Jan and Cora Gordon in Germany 1930
The account relates to a 1930 trip to Germany by the Gordons and shows that not all of their European excursions resulted in a "Two Vagabonds" book. They were travelling by the "wandering wardrobe" so vividly described in their book "Three Lands on Three Wheels" (1932), which received mixed reviews.
The story begins with "Chugging through a little German town on our old motorbike, we became aware that something was taking our attention from the five-hundred-year-old tower and the overgrown cross-beamed houses with seven stories in their attics. An enormous face printed on the cover of the weekly illustrated Blätterling was being displayed everywhere."
The face belonged to " a hurdle jumper who had leapt into a week's fame by breaking the last female record for this rather recondite sport." The Gordons were struck by the emphasis on sporting prowess amongst the young German ladies.
Writing about the Munich "cult of the Tyrolean peasant," they paint the following picture: "Sometimes you may see four generations at a beer garden table listening to the yodelling fiddlers, who are popular even in Prussia.
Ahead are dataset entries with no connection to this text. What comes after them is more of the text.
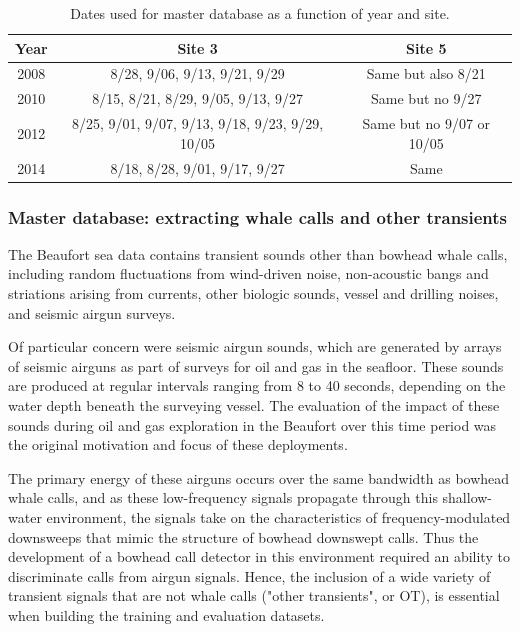 \documentclass[preprint,NumberedRefs]{JASAnew}
\begin{document}
\begin{table}[ht]
    \centering
    \caption{Dates used for master database as a function of year and site.}
    \label{tab:training_dates}
    \begin{tabular}{|c | c | c|}
        \hline
        Year & Site 3 & Site 5 \\
        \hline
        2008 & 8/28, 9/06, 9/13, 9/21, 9/29 & Same but also 8/21 \\
        2010 & 8/15, 8/21, 8/29, 9/05, 9/13, 9/27 & Same but no 9/27 \\
        2012 & 8/25, 9/01, 9/07, 9/13, 9/18, 9/23, 9/29, 10/05 & Same but no 9/07 or 10/05 \\
        2014 & 8/18, 8/28, 9/01, 9/17, 9/27 & Same \\
        \hline
    \end{tabular}
\end{table}

\subsubsection{\label{sec:TransientDetector}Master database: extracting whale calls and other transients}

The Beaufort sea data contains transient sounds other than bowhead whale calls, including random fluctuations from wind-driven noise, non-acoustic bangs and striations arising from currents, other biologic sounds, vessel and drilling noises, and seismic airgun surveys.  

Of particular concern were seismic airgun sounds\cite{dragoset2000introduction,guerra2011quantifying}, which are generated by arrays of seismic airguns as part of surveys for oil and gas in the seafloor.  These sounds are produced at regular intervals ranging from 8 to 40 seconds, depending on the water depth beneath the surveying vessel.  The evaluation of the impact of these sounds during oil and gas exploration in the Beaufort over this time period was the original motivation and focus of these deployments. \cite{blackwell2015effects,blackwell2017effects}

The primary energy of these airguns occurs over the same bandwidth as bowhead whale calls, and as these low-frequency signals propagate through this shallow-water environment, the signals take on the characteristics of frequency-modulated downsweeps that mimic the structure of bowhead downswept calls.  Thus the development of a bowhead call detector in this environment required an ability to discriminate calls from airgun signals.  Hence, the inclusion of a wide variety of transient signals that are not whale calls ("other transients", or OT), is essential when building the training and evaluation datasets.
\end{document}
A solemn sunburnt cherub in a mere frill of a frock sips beer on the knee of its athletic young mother, who looks very trim and slim in her inexpensive sports garment. Grandmother, square built and modestly skirted to the ankles, wears the abnormally high-crowned hat which found favour with fashion about five years ago. Great-grannie, a wooly bonneted old peasant, trails bunchy skirts which reveal heelless cloth boots."